Now that we know the basics on AES, it's time to implement the concepts in python. By the end of this, we should be able to take in any arbitrary file as input along with a key and return an encrypted file which should be able to decrypted back to the original.
This is part 2 of the series. Read [part 1 here]({% link Programming/_posts/2023-09-02-AES Encryption 1 - Concepts.md %}).
The full code is available on github.
Python Implementation
Very simple, I used numpy instead of python arrays in the hope that it'll be fast (but fast is relative). Basically the AES algo you read above is for a 16 byte chunk, so let's call it encrypt_chunk
for now. (This function is the same as the one we discussed above.)
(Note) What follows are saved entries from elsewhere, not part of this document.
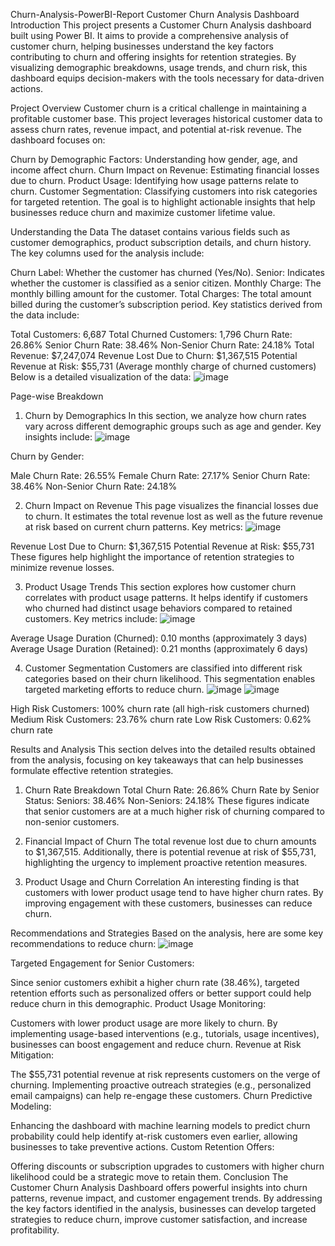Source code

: Churn-Analysis-PowerBI-Report
Customer Churn Analysis Dashboard
Introduction
This project presents a Customer Churn Analysis dashboard built using Power BI. It aims to provide a comprehensive analysis of customer churn, helping businesses understand the key factors contributing to churn and offering insights for retention strategies. By visualizing demographic breakdowns, usage trends, and churn risk, this dashboard equips decision-makers with the tools necessary for data-driven actions.

Project Overview
Customer churn is a critical challenge in maintaining a profitable customer base. This project leverages historical customer data to assess churn rates, revenue impact, and potential at-risk revenue. The dashboard focuses on:

Churn by Demographic Factors: Understanding how gender, age, and income affect churn.
Churn Impact on Revenue: Estimating financial losses due to churn.
Product Usage: Identifying how usage patterns relate to churn.
Customer Segmentation: Classifying customers into risk categories for targeted retention.
The goal is to highlight actionable insights that help businesses reduce churn and maximize customer lifetime value.

Understanding the Data
The dataset contains various fields such as customer demographics, product subscription details, and churn history. The key columns used for the analysis include:

Churn Label: Whether the customer has churned (Yes/No).
Senior: Indicates whether the customer is classified as a senior citizen.
Monthly Charge: The monthly billing amount for the customer.
Total Charges: The total amount billed during the customer’s subscription period.
Key statistics derived from the data include:

Total Customers: 6,687
Total Churned Customers: 1,796
Churn Rate: 26.86%
Senior Churn Rate: 38.46%
Non-Senior Churn Rate: 24.18%
Total Revenue: $7,247,074
Revenue Lost Due to Churn: $1,367,515
Potential Revenue at Risk: $55,731 (Average monthly charge of churned customers)
Below is a detailed visualization of the data:
![image](https://github.com/Niteesh-Nigam/Churn-Analysis-PowerBI-Report/blob/main/images/Page2.jpg)


Page-wise Breakdown
1. Churn by Demographics
In this section, we analyze how churn rates vary across different demographic groups such as age and gender. Key insights include:
![image](https://github.com/Niteesh-Nigam/Churn-Analysis-PowerBI-Report/blob/main/images/Page3.jpg)

Churn by Gender:

Male Churn Rate: 26.55%
Female Churn Rate: 27.17%
Senior Churn Rate: 38.46%
Non-Senior Churn Rate: 24.18%

2. Churn Impact on Revenue
This page visualizes the financial losses due to churn. It estimates the total revenue lost as well as the future revenue at risk based on current churn patterns. Key metrics:
![image](https://github.com/Niteesh-Nigam/Churn-Analysis-PowerBI-Report/blob/main/images/Page4.jpg)

Revenue Lost Due to Churn: $1,367,515
Potential Revenue at Risk: $55,731
These figures help highlight the importance of retention strategies to minimize revenue losses.


3. Product Usage Trends
This section explores how customer churn correlates with product usage patterns. It helps identify if customers who churned had distinct usage behaviors compared to retained customers. Key metrics include:
![image](https://github.com/Niteesh-Nigam/Churn-Analysis-PowerBI-Report/blob/main/images/Page5.jpg)

Average Usage Duration (Churned): 0.10 months (approximately 3 days)
Average Usage Duration (Retained): 0.21 months (approximately 6 days)

4. Customer Segmentation
Customers are classified into different risk categories based on their churn likelihood. This segmentation enables targeted marketing efforts to reduce churn.
![image](https://github.com/Niteesh-Nigam/Churn-Analysis-PowerBI-Report/blob/main/images/Page6.jpg)
![image](https://github.com/Niteesh-Nigam/Churn-Analysis-PowerBI-Report/blob/main/images/Page7.jpg)

High Risk Customers: 100% churn rate (all high-risk customers churned)
Medium Risk Customers: 23.76% churn rate
Low Risk Customers: 0.62% churn rate

Results and Analysis
This section delves into the detailed results obtained from the analysis, focusing on key takeaways that can help businesses formulate effective retention strategies.

1. Churn Rate Breakdown
Total Churn Rate: 26.86%
Churn Rate by Senior Status:
Seniors: 38.46%
Non-Seniors: 24.18%
These figures indicate that senior customers are at a much higher risk of churning compared to non-senior customers.

2. Financial Impact of Churn
The total revenue lost due to churn amounts to $1,367,515. Additionally, there is potential revenue at risk of $55,731, highlighting the urgency to implement proactive retention measures.

3. Product Usage and Churn Correlation
An interesting finding is that customers with lower product usage tend to have higher churn rates. By improving engagement with these customers, businesses can reduce churn.


Recommendations and Strategies
Based on the analysis, here are some key recommendations to reduce churn:
![image](https://github.com/Niteesh-Nigam/Churn-Analysis-PowerBI-Report/blob/main/images/Page8.jpg)

Targeted Engagement for Senior Customers:

Since senior customers exhibit a higher churn rate (38.46%), targeted retention efforts such as personalized offers or better support could help reduce churn in this demographic.
Product Usage Monitoring:

Customers with lower product usage are more likely to churn. By implementing usage-based interventions (e.g., tutorials, usage incentives), businesses can boost engagement and reduce churn.
Revenue at Risk Mitigation:

The $55,731 potential revenue at risk represents customers on the verge of churning. Implementing proactive outreach strategies (e.g., personalized email campaigns) can help re-engage these customers.
Churn Predictive Modeling:

Enhancing the dashboard with machine learning models to predict churn probability could help identify at-risk customers even earlier, allowing businesses to take preventive actions.
Custom Retention Offers:

Offering discounts or subscription upgrades to customers with higher churn likelihood could be a strategic move to retain them.
Conclusion
The Customer Churn Analysis Dashboard offers powerful insights into churn patterns, revenue impact, and customer engagement trends. By addressing the key factors identified in the analysis, businesses can develop targeted strategies to reduce churn, improve customer satisfaction, and increase profitability.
The base code then becomes:
import numpy as np
# encrypt file
f = file(INPUT_FILE, "rb")
FILE_DATA = f.read()
FILE_SIZE = len(f)
f.close()
PADDING_REQUIRED = FILE_SIZE % 16
for i in range(0, PADDING_REQUIRED):
FILE_DATA.add_byte_to_end(0)
OUTPUT = []
N_ITER = FILE_DATA.size / 16
for i in range(0, N_ITER):
chunk = np.array(FILE_DATA[i*16: i*16+1], dtype="uint8").reshape(4, 4)
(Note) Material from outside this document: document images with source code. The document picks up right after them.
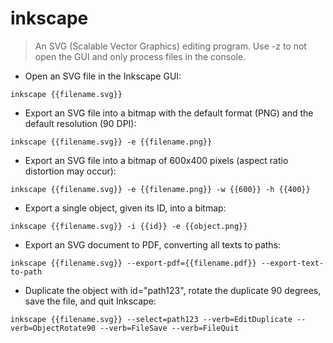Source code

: 
# inkscape

> An SVG (Scalable Vector Graphics) editing program.
> Use -z to not open the GUI and only process files in the console.

- Open an SVG file in the Inkscape GUI:

`inkscape {{filename.svg}}`

- Export an SVG file into a bitmap with the default format (PNG) and the default resolution (90 DPI):

`inkscape {{filename.svg}} -e {{filename.png}}`

- Export an SVG file into a bitmap of 600x400 pixels (aspect ratio distortion may occur):

`inkscape {{filename.svg}} -e {{filename.png}} -w {{600}} -h {{400}}`

- Export a single object, given its ID, into a bitmap:

`inkscape {{filename.svg}} -i {{id}} -e {{object.png}}`

- Export an SVG document to PDF, converting all texts to paths:

`inkscape {{filename.svg}} --export-pdf={{filename.pdf}} --export-text-to-path`

- Duplicate the object with id="path123", rotate the duplicate 90 degrees, save the file, and quit Inkscape:

`inkscape {{filename.svg}} --select=path123 --verb=EditDuplicate --verb=ObjectRotate90 --verb=FileSave --verb=FileQuit`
ITER_OUT = encrypt_chunk(chunk, KEY)
for j in range(0, 16):
OUTPUT.push(ITER_OUT[j])
OUTPUT.add_byte_to_end(PADDING_REQUIRED)
w = open(OUTPUT_FILE, "wb")
w.write(OUTPUT)
w.close()
Note that we treat each chunk as a 4x4 numpy array where each element is a byte (or 8 bits).
Encrypt Chunk
For details on each step, refer to the previous entry in the series.
def encrypt_chunk(input_block, key):
state = input_block
round_keys = get_round_keys(key)
# initial round key addition
state = add_round_key(state, round_keys[0])
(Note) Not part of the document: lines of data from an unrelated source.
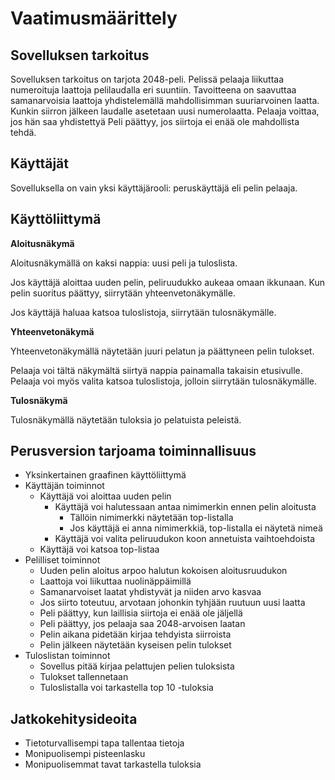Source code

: # Vaatimusmäärittely

## Sovelluksen tarkoitus

Sovelluksen tarkoitus on tarjota 2048-peli. Pelissä pelaaja liikuttaa numeroituja laattoja pelilaudalla eri suuntiin. Tavoitteena on saavuttaa samanarvoisia laattoja yhdistelemällä mahdollisimman suuriarvoinen laatta. Kunkin siirron jälkeen laudalle asetetaan uusi numerolaatta. Pelaaja voittaa, jos hän saa yhdistettyä Peli päättyy, jos siirtoja ei enää ole mahdollista tehdä.

## Käyttäjät

Sovelluksella on vain yksi käyttäjärooli: peruskäyttäjä eli pelin pelaaja.

## Käyttöliittymä

**Aloitusnäkymä**

Aloitusnäkymällä on kaksi nappia: uusi peli ja tuloslista.

Jos käyttäjä aloittaa uuden pelin, peliruudukko aukeaa omaan ikkunaan. Kun pelin suoritus päättyy, siirrytään yhteenvetonäkymälle.

Jos käyttäjä haluaa katsoa tuloslistoja, siirrytään tulosnäkymälle. 

**Yhteenvetonäkymä**

Yhteenvetonäkymällä näytetään juuri pelatun ja päättyneen pelin tulokset.

Pelaaja voi tältä näkymältä siirtyä nappia painamalla takaisin etusivulle. Pelaaja voi myös valita katsoa tuloslistoja, jolloin siirrytään tulosnäkymälle.

**Tulosnäkymä**

Tulosnäkymällä näytetään tuloksia jo pelatuista peleistä.


## Perusversion tarjoama toiminnallisuus
* Yksinkertainen graafinen käyttöliittymä
* Käyttäjän toiminnot
    * Käyttäjä voi aloittaa uuden pelin
        * Käyttäjä voi halutessaan antaa nimimerkin ennen pelin aloitusta
            * Tällöin nimimerkki näytetään top-listalla
            * Jos käyttäjä ei anna nimimerkkiä, top-listalla ei näytetä nimeä
        * Käyttäjä voi valita peliruudukon koon annetuista vaihtoehdoista
    * Käyttäjä voi katsoa top-listaa
* Pelilliset toiminnot
    * Uuden pelin aloitus arpoo halutun kokoisen aloitusruudukon
    * Laattoja voi liikuttaa nuolinäppäimillä
    * Samanarvoiset laatat yhdistyvät ja niiden arvo kasvaa
    * Jos siirto toteutuu, arvotaan johonkin tyhjään ruutuun uusi laatta
    * Peli päättyy, kun laillisia siirtoja ei enää ole jäljellä
    * Peli päättyy, jos pelaaja saa 2048-arvoisen laatan
    * Pelin aikana pidetään kirjaa tehdyista siirroista
    * Pelin jälkeen näytetään kyseisen pelin tulokset
* Tuloslistan toiminnot
    * Sovellus pitää kirjaa pelattujen pelien tuloksista
    * Tulokset tallennetaan
    * Tuloslistalla voi tarkastella top 10 -tuloksia

## Jatkokehitysideoita
* Tietoturvallisempi tapa tallentaa tietoja
* Monipuolisempi pisteenlasku
* Monipuolisemmat tavat tarkastella tuloksia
for round_key in round_keys[1:-1]:
state = sub_bytes(state)
state = shift_rows(state)
state = mix_columns(state)
state = add_round_key(state, round_key)
# final round
state = sub_bytes(state)
state = shift_rows(state)
state = add_round_key(state, round_keys[-1])
return state
def decrypt_chunk(input_block, key):
state = input_block
round_keys = KeyExpansion(key)
# first round
add_round_key(state, round_keys[-1])
# rounds 2 to n-1
for i in range(num_rounds - 2, 0, -1):
inv_shift_rows(state)
inv_sub_bytes(state)
add_round_key(state, round_keys[i])
inv_mix_columns(state)
# last round
inv_shift_rows(state)
inv_sub_bytes(state)
add_round_key(state, round_keys[0])
return state
Since KeyExpansion
depends on SubBytes
, we'll get to it later.
inv_*
is the inverted version of the function.
Add Round Key
Just a bitwise XOR, so easy enough.
def add_round_key(state, key):
return state ^ key
Since a ^ b = c => c ^ b = a
, we don't need a separate inverse function.
SubBytes
Essentially you need to replace each value in the state with a given dictionary. For this we use a simple dictionary like dict = {0: 99, 1: 124, ..., 255: 22}
.
Now since the input to this is a numpy array, instead of using for loops to replace values, we can just vectorize the get function and make it faster.
import numpy as np
from .constants import S_BOX_MAPPING # dict where mapping is stored
S_BOX_MAPPING_NUMPY_FN = np.vectorize(S_BOX_MAPPING.get)
def sub_bytes(state):
return S_BOX_MAPPING_NUMPY_FN(state)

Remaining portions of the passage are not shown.